((
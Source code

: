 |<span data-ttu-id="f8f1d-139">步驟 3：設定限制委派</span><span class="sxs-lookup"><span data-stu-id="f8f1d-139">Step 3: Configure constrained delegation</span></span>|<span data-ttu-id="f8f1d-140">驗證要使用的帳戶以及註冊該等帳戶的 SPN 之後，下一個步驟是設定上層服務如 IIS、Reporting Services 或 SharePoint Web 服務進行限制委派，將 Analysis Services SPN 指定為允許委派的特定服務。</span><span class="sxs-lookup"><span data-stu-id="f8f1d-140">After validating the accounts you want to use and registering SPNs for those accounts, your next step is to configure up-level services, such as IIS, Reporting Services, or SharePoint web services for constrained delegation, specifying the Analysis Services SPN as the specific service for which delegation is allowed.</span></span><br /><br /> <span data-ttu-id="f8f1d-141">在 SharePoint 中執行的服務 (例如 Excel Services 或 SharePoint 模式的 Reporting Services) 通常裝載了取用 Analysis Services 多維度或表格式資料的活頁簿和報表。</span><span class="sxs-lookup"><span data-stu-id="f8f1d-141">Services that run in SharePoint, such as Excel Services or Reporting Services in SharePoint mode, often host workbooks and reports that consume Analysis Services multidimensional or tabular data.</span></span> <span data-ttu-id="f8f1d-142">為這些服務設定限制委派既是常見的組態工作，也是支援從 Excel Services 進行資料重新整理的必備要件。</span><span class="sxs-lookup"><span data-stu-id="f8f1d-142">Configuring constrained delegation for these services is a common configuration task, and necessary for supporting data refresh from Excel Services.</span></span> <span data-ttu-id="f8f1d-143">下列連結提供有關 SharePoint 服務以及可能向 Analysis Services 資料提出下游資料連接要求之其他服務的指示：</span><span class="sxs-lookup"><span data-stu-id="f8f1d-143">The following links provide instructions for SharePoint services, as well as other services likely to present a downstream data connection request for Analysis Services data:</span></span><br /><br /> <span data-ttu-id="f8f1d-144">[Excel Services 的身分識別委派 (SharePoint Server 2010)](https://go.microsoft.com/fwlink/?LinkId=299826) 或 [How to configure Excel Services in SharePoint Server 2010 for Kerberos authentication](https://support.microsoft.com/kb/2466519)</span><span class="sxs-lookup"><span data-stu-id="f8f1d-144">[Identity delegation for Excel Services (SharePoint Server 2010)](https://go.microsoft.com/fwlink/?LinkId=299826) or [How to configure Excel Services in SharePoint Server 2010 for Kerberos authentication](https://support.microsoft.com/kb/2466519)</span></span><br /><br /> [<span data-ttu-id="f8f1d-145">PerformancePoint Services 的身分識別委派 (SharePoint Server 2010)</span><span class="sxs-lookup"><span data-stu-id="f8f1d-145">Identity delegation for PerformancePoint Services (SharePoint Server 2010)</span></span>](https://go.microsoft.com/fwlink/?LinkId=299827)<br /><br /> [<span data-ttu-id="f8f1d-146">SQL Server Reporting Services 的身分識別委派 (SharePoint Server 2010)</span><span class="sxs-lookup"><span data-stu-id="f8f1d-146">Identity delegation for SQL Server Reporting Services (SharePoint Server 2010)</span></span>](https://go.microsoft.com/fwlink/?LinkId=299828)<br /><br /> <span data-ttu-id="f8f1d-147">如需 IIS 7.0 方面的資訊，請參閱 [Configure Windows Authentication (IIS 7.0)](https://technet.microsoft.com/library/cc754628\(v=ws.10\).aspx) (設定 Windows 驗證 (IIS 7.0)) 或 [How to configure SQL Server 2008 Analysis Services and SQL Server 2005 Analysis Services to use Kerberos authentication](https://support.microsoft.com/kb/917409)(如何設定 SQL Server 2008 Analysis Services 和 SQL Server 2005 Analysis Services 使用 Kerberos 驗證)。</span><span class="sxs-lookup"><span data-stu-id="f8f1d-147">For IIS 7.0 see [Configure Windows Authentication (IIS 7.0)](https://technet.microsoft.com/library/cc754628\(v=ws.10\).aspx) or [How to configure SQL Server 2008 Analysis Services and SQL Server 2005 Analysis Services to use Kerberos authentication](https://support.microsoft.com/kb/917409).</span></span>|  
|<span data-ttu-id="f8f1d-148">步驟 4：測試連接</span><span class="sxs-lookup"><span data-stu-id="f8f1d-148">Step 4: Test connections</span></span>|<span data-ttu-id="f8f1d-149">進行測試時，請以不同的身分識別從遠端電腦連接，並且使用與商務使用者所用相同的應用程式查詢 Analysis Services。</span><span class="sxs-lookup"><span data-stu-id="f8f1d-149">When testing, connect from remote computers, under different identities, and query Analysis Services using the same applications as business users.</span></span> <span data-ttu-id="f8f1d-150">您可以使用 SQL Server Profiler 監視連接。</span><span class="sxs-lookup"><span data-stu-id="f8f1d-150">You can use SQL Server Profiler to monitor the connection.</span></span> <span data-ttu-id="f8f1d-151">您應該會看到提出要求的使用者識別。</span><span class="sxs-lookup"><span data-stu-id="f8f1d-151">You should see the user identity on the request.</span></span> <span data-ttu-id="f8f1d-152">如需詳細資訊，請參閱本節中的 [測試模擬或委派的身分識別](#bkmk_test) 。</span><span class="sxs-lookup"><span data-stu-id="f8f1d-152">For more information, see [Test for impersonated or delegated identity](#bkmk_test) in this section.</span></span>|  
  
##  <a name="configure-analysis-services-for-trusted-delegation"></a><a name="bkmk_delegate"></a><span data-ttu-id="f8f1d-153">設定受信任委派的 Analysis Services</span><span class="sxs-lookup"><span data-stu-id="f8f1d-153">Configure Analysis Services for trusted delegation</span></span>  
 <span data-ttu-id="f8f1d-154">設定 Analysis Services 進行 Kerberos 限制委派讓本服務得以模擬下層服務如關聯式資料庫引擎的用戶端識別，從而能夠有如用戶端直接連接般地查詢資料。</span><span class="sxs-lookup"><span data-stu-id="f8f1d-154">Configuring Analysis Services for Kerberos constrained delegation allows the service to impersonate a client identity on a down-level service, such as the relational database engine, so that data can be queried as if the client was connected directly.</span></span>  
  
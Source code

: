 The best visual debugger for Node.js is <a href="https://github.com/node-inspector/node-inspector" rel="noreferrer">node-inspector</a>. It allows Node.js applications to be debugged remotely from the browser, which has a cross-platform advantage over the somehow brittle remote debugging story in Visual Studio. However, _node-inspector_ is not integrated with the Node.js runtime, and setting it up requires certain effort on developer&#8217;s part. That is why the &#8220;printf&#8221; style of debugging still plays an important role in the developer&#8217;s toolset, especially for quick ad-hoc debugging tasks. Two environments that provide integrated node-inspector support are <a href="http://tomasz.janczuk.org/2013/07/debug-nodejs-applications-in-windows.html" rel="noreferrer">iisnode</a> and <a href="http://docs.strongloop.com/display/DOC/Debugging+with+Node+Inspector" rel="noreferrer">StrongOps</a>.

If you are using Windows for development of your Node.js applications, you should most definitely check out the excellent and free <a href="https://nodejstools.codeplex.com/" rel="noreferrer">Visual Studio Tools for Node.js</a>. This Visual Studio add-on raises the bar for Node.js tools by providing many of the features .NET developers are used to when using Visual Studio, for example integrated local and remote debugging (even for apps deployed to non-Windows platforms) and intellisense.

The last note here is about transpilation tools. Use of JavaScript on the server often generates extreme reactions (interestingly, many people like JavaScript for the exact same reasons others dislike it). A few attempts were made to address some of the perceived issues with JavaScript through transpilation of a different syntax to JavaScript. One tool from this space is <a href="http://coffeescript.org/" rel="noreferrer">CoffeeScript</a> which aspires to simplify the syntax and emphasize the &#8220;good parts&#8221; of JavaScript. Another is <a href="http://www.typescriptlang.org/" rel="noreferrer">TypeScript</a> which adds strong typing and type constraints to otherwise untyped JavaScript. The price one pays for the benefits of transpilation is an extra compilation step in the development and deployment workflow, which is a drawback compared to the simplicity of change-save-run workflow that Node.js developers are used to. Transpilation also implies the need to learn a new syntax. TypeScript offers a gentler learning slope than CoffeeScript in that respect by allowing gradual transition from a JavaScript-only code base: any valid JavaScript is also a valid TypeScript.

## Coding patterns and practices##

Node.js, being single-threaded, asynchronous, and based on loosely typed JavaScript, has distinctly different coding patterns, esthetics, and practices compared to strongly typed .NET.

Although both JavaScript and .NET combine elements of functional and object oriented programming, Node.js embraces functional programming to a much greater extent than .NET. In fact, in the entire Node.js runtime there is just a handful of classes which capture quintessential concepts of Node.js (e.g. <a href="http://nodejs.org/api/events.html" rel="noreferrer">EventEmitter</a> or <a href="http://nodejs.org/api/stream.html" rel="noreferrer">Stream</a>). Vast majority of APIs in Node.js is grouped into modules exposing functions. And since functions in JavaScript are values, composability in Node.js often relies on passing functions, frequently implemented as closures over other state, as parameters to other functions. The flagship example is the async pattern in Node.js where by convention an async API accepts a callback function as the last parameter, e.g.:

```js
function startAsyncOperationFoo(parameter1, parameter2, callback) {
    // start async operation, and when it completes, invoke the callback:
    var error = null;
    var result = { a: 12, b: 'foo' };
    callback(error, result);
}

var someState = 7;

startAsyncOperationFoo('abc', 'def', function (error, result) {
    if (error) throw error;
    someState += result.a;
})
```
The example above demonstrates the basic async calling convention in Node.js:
))
● **What you need to do**
Match on "patterns" and report each line of the data above that has it.

● **Task solution**
## Coding patterns and practices##
Node.js, being single-threaded, asynchronous, and based on loosely typed JavaScript, has distinctly different coding patterns, esthetics, and practices compared to strongly typed .NET.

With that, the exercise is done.